- ABOUT THIS EXERCISE -
Keep to one stretch of the data below, the lines from the one with "Book Author: JK Rowling" up to and including the one with "- Setup a11y", and return that stretch exactly.

- GIVEN RECORDS -
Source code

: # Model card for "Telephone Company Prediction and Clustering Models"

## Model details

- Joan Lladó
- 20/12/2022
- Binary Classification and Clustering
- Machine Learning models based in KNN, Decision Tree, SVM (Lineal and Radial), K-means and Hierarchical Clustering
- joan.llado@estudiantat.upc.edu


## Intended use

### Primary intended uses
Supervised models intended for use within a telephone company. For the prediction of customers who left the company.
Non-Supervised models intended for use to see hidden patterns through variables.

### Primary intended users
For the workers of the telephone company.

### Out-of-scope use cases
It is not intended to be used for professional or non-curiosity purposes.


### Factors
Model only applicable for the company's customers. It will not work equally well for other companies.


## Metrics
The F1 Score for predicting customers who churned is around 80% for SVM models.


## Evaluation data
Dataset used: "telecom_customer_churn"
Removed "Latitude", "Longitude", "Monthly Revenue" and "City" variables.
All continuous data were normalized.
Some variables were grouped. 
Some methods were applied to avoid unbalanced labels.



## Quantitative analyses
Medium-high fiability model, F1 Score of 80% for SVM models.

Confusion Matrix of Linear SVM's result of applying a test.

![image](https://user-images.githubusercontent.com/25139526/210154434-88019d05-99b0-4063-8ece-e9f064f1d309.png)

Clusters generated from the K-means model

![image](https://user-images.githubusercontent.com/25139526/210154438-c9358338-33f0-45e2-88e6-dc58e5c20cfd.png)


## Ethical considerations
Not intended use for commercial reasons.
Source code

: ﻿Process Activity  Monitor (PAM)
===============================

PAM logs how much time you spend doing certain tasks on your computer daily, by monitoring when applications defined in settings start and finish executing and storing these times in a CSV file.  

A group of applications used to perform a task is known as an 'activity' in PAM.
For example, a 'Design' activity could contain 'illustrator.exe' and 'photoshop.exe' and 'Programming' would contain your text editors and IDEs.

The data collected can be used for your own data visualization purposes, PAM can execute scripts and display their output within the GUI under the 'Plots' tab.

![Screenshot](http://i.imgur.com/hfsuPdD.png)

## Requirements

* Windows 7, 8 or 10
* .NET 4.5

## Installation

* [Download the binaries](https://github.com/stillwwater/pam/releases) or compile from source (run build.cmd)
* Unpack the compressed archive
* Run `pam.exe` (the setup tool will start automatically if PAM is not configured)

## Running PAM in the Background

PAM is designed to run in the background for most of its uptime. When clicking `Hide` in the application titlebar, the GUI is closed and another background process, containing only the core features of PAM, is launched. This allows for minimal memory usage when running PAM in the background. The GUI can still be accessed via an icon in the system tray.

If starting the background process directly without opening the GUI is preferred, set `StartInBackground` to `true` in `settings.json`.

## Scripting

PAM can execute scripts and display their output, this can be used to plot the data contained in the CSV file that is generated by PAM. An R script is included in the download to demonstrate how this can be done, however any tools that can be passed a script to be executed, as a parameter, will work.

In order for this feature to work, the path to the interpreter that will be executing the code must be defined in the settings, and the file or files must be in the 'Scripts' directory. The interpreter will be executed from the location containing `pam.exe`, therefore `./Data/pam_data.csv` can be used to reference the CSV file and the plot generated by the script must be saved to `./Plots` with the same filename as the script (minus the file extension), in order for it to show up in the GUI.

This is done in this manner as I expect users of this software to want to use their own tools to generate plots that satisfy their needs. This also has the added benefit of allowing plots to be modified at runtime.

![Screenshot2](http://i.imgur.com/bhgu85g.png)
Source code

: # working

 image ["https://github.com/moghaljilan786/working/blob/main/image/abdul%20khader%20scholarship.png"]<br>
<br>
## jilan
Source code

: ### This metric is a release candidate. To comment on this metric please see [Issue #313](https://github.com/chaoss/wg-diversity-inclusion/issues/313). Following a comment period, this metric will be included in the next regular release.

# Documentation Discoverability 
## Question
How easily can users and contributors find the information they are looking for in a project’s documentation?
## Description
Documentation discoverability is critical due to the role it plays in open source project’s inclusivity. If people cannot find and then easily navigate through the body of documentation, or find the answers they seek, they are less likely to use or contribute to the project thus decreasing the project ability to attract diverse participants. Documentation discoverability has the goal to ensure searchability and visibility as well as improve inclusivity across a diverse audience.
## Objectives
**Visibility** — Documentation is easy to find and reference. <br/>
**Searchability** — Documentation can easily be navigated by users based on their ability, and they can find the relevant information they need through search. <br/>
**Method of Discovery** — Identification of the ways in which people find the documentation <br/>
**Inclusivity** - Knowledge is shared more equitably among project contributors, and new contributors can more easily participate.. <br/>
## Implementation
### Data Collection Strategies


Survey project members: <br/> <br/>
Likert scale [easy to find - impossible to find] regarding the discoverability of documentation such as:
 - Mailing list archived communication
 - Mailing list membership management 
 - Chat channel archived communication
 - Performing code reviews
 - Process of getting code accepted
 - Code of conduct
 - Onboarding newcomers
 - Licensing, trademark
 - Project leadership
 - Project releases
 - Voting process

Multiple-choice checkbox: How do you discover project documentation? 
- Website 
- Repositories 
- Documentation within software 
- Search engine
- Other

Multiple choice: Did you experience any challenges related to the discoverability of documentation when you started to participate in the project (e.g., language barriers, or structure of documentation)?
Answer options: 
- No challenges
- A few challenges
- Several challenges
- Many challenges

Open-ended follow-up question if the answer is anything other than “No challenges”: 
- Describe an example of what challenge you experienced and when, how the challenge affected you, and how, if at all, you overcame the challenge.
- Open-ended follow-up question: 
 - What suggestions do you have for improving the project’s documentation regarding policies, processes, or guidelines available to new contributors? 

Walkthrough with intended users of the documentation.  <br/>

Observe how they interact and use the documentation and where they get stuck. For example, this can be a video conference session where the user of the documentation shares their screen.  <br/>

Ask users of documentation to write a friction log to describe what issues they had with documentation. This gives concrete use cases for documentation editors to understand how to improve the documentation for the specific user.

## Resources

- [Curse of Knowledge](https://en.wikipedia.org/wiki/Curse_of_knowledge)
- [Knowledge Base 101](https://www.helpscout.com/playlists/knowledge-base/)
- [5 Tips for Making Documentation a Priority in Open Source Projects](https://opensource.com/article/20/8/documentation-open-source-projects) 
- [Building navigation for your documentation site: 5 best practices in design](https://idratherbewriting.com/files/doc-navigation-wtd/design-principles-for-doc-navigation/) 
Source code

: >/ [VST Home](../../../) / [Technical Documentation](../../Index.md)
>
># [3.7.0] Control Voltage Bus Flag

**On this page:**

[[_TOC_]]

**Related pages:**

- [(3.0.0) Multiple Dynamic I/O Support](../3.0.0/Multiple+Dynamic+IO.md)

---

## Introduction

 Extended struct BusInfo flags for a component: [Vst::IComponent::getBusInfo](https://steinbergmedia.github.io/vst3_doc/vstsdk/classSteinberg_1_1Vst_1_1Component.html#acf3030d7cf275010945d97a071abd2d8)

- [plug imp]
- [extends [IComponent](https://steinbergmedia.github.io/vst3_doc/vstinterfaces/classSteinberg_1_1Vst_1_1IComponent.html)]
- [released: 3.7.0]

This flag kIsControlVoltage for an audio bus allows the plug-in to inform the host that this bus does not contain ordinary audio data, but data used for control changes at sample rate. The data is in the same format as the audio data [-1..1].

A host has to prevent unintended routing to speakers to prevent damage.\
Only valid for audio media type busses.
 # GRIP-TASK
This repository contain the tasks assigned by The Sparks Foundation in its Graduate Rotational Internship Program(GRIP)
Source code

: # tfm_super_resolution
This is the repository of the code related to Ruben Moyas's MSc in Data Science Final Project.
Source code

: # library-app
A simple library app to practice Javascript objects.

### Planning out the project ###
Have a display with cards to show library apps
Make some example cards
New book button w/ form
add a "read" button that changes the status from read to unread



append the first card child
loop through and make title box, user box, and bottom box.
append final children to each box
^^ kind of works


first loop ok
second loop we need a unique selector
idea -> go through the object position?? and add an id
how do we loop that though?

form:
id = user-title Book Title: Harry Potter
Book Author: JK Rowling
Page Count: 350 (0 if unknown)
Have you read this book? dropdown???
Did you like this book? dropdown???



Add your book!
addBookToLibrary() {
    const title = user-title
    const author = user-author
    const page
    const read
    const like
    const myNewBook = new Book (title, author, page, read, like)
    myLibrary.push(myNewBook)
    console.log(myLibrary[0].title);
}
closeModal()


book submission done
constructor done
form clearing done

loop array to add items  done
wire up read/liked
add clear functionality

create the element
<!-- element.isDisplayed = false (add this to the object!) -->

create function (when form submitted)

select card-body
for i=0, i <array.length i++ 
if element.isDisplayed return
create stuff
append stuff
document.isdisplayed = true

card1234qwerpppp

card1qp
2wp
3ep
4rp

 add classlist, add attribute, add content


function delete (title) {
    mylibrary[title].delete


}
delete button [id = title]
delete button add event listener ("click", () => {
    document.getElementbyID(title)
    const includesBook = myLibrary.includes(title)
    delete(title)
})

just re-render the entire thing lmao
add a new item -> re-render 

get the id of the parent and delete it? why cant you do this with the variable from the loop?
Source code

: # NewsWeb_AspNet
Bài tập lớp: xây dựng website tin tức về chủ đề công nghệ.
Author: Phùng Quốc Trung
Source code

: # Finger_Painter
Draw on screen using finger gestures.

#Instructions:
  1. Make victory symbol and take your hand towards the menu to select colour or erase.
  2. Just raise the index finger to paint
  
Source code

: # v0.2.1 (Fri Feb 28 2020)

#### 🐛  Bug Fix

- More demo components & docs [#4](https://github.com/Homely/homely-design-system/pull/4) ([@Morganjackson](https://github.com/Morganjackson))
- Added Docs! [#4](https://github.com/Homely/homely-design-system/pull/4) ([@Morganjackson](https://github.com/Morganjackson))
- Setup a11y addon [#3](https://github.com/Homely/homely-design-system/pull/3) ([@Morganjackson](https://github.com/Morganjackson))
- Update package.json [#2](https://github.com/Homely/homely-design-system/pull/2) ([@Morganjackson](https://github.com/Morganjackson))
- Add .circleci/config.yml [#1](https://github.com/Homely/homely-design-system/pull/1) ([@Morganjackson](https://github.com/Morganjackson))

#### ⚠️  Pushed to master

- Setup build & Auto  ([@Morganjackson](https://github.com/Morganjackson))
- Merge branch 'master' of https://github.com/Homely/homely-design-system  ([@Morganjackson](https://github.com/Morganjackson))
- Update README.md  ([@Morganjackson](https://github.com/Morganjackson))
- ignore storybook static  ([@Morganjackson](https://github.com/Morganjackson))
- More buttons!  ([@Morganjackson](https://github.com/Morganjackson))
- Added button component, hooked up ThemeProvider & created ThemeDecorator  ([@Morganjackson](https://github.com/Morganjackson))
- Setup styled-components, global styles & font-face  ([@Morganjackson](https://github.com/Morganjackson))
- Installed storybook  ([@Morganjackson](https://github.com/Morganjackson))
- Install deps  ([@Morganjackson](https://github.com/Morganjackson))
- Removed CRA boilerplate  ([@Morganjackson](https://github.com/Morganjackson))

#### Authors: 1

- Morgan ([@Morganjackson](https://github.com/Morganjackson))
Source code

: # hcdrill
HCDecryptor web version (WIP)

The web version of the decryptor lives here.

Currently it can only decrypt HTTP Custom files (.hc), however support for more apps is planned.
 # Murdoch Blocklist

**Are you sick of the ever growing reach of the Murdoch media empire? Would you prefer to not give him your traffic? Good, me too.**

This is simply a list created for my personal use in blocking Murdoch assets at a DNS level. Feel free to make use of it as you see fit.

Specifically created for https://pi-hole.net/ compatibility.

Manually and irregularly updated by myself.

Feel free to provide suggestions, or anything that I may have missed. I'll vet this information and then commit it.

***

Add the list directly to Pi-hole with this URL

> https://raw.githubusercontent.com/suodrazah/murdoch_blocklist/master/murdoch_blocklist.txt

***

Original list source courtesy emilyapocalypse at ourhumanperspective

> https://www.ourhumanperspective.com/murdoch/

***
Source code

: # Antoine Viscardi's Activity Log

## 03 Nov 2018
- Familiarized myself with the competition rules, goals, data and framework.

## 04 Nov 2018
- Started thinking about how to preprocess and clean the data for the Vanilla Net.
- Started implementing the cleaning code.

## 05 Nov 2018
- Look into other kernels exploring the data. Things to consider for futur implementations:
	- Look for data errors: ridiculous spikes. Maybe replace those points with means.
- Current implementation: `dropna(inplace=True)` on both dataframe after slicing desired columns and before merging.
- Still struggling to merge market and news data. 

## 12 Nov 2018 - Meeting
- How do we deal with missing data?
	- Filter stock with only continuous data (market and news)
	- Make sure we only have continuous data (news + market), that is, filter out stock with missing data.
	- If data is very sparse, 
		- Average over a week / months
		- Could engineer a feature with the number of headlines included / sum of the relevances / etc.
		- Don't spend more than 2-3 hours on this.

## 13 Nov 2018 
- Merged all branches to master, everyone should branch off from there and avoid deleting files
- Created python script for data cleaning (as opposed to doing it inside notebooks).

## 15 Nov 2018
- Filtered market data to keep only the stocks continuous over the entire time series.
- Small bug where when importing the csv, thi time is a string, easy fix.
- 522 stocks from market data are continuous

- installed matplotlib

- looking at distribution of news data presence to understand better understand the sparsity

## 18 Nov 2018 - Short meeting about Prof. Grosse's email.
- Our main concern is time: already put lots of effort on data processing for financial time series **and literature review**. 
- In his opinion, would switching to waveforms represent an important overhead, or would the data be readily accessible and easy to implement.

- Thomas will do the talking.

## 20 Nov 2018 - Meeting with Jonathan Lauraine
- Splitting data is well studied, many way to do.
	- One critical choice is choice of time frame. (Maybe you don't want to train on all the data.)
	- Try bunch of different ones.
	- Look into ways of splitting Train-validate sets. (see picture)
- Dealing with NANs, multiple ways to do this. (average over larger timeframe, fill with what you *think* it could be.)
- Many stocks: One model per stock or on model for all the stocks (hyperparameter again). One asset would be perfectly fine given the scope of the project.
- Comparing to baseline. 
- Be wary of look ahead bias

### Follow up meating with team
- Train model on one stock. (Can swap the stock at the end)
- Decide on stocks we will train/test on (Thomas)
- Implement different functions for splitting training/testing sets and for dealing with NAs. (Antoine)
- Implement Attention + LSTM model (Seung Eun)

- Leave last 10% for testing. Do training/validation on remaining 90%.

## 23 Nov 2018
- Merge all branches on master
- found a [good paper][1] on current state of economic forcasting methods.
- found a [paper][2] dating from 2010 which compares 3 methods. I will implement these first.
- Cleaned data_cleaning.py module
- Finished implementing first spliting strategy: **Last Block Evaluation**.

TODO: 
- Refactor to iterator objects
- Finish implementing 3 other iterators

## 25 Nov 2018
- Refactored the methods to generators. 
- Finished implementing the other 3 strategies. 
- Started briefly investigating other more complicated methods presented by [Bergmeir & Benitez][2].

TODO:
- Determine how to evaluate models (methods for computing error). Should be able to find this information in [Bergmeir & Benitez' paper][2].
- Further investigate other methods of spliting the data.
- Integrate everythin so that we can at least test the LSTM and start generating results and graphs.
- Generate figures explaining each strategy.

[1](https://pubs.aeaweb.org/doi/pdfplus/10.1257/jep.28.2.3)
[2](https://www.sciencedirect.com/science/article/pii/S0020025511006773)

- ANSWER TO THIS TASK -
Book Author: JK Rowling
Page Count: 350 (0 if unknown)
Have you read this book? dropdown???
Did you like this book? dropdown???



Add your book!
addBookToLibrary() {
    const title = user-title
    const author = user-author
    const page
    const read
    const like
    const myNewBook = new Book (title, author, page, read, like)
    myLibrary.push(myNewBook)
    console.log(myLibrary[0].title);
}
closeModal()


book submission done
constructor done
form clearing done

loop array to add items  done
wire up read/liked
add clear functionality

create the element
<!-- element.isDisplayed = false (add this to the object!) -->

create function (when form submitted)

select card-body
for i=0, i <array.length i++ 
if element.isDisplayed return
create stuff
append stuff
document.isdisplayed = true

card1234qwerpppp

card1qp
2wp
3ep
4rp

 add classlist, add attribute, add content


function delete (title) {
    mylibrary[title].delete


}
delete button [id = title]
delete button add event listener ("click", () => {
    document.getElementbyID(title)
    const includesBook = myLibrary.includes(title)
    delete(title)
})

just re-render the entire thing lmao
add a new item -> re-render 

get the id of the parent and delete it? why cant you do this with the variable from the loop?
Source code

: # NewsWeb_AspNet
Bài tập lớp: xây dựng website tin tức về chủ đề công nghệ.
Author: Phùng Quốc Trung
Source code

: # Finger_Painter
Draw on screen using finger gestures.

#Instructions:
  1. Make victory symbol and take your hand towards the menu to select colour or erase.
  2. Just raise the index finger to paint
  
Source code

: # v0.2.1 (Fri Feb 28 2020)

#### 🐛  Bug Fix

- More demo components & docs [#4](https://github.com/Homely/homely-design-system/pull/4) ([@Morganjackson](https://github.com/Morganjackson))
- Added Docs! [#4](https://github.com/Homely/homely-design-system/pull/4) ([@Morganjackson](https://github.com/Morganjackson))
- Setup a11y addon [#3](https://github.com/Homely/homely-design-system/pull/3) ([@Morganjackson](https://github.com/Morganjackson))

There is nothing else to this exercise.